# [THE PROBLEM]
Only the closing part of the listing is wanted: reproduce exactly the line containing "Start and Ethereum" and all lines below it.
■ ■ ■ ■
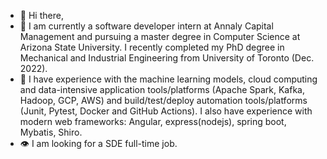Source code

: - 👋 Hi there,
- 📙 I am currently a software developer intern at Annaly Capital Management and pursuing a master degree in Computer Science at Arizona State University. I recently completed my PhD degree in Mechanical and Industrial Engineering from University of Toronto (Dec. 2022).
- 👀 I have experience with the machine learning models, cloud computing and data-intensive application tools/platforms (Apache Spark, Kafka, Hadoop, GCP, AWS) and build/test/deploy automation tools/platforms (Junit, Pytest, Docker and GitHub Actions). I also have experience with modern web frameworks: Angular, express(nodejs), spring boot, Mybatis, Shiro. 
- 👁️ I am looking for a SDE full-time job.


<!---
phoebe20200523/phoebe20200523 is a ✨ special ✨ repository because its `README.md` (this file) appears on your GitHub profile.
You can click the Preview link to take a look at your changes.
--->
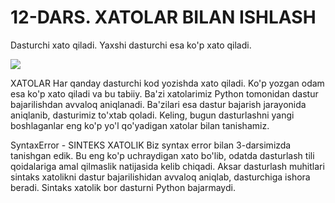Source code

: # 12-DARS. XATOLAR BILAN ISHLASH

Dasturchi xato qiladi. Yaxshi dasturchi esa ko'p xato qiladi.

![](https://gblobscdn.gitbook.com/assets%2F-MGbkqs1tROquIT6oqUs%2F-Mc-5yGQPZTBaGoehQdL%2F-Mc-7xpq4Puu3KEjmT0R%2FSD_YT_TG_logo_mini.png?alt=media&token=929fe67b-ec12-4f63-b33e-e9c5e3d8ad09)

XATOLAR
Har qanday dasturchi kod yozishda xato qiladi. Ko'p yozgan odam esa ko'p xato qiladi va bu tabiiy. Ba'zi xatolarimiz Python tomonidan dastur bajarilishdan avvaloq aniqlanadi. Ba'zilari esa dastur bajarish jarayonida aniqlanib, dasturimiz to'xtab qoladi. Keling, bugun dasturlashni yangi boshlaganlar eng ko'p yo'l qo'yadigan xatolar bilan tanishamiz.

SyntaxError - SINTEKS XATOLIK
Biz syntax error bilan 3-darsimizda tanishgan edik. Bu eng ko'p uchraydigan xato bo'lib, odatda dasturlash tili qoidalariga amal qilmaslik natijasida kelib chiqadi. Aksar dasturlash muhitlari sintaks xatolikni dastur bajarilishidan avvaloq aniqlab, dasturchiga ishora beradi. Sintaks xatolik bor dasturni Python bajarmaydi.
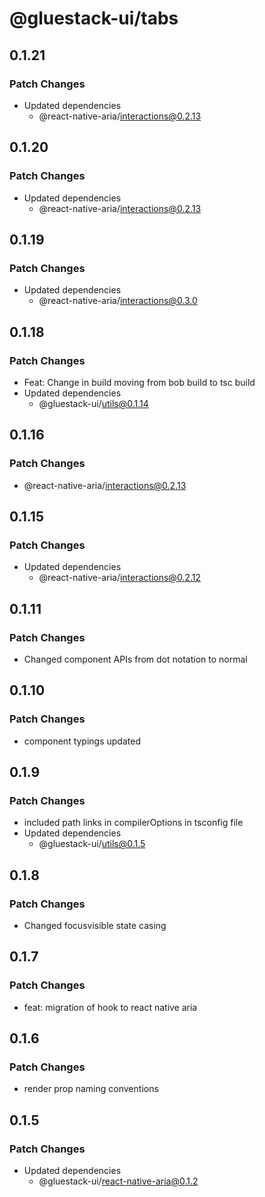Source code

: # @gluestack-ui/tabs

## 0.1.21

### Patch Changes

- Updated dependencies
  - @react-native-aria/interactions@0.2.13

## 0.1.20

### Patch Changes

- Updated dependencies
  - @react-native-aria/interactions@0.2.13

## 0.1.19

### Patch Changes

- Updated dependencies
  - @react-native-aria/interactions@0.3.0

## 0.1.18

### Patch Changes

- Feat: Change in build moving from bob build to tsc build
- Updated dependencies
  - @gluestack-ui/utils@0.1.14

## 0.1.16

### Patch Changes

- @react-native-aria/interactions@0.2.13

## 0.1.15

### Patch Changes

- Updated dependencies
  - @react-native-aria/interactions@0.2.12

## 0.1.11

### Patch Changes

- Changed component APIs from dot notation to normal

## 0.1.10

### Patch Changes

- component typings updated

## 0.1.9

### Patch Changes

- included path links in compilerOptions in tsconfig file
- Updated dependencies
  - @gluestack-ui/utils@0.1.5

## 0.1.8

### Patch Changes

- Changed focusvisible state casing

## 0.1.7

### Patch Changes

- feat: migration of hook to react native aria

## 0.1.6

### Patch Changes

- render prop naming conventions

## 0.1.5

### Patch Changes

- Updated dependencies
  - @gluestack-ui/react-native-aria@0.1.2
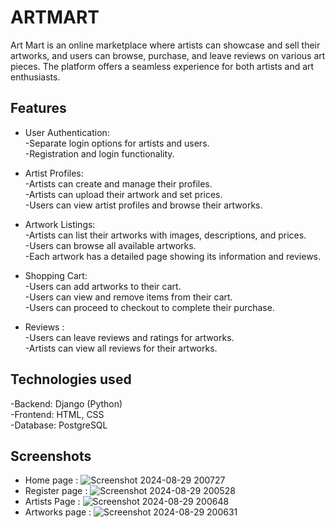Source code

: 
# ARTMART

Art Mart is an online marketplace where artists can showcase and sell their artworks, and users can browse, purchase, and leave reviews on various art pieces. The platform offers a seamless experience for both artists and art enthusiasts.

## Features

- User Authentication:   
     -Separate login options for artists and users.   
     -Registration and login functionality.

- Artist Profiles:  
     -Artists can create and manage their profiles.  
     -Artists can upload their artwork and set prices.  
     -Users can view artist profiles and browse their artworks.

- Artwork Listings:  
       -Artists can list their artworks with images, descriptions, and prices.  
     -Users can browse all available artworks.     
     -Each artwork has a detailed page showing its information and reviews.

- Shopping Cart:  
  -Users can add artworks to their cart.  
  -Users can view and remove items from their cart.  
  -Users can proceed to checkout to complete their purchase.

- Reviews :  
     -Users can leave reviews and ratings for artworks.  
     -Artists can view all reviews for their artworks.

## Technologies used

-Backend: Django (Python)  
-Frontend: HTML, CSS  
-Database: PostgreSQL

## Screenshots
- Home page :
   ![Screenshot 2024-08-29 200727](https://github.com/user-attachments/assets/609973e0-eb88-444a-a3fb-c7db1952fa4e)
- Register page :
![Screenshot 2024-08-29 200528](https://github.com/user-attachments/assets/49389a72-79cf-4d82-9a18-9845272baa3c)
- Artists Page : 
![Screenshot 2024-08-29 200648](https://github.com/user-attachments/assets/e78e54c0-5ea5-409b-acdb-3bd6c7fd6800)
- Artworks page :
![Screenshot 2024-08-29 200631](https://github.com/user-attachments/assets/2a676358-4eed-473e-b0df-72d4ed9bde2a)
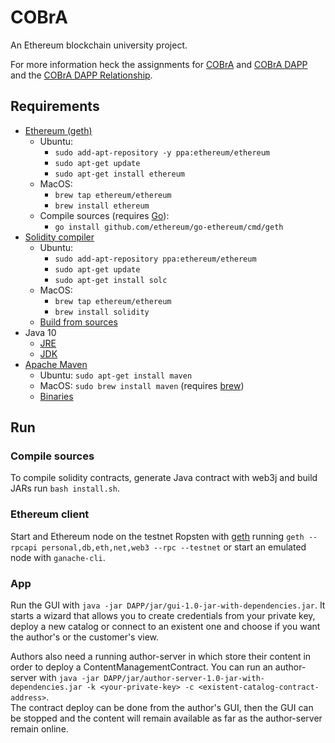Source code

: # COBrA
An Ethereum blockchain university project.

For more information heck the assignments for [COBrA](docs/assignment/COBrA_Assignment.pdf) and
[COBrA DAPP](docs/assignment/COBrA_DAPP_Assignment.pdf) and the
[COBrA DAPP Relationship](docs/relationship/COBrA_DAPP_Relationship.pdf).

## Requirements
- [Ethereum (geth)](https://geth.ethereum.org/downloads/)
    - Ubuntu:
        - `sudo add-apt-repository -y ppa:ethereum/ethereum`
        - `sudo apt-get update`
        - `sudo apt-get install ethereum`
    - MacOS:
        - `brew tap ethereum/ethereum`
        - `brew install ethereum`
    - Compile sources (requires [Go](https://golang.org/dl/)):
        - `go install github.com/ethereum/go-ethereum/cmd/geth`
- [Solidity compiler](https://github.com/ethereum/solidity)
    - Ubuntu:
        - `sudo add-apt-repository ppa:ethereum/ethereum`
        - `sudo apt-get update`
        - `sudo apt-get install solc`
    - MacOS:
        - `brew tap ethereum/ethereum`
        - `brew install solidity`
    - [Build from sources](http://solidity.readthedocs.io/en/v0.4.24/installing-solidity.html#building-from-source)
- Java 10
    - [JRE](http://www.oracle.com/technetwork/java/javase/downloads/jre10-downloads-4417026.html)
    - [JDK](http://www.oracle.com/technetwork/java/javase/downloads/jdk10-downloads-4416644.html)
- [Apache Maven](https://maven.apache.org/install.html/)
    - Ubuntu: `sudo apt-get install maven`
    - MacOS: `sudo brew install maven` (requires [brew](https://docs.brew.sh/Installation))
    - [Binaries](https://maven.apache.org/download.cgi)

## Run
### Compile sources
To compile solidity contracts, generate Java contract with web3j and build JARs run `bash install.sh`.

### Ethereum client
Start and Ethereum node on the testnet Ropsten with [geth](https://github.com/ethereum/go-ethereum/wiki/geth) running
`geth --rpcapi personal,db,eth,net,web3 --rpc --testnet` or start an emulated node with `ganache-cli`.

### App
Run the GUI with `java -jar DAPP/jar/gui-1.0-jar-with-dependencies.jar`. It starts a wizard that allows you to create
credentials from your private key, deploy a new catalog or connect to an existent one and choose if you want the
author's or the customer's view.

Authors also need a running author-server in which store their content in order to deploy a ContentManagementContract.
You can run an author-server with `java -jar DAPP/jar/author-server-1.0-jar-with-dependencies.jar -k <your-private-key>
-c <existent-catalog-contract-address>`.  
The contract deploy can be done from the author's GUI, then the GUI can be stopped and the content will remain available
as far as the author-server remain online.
■ ■ ■ ■
# [RESULT OF THIS EXERCISE]
Start and Ethereum node on the testnet Ropsten with [geth](https://github.com/ethereum/go-ethereum/wiki/geth) running
`geth --rpcapi personal,db,eth,net,web3 --rpc --testnet` or start an emulated node with `ganache-cli`.

### App
Run the GUI with `java -jar DAPP/jar/gui-1.0-jar-with-dependencies.jar`. It starts a wizard that allows you to create
credentials from your private key, deploy a new catalog or connect to an existent one and choose if you want the
author's or the customer's view.

Authors also need a running author-server in which store their content in order to deploy a ContentManagementContract.
You can run an author-server with `java -jar DAPP/jar/author-server-1.0-jar-with-dependencies.jar -k <your-private-key>
-c <existent-catalog-contract-address>`.  
The contract deploy can be done from the author's GUI, then the GUI can be stopped and the content will remain available
as far as the author-server remain online.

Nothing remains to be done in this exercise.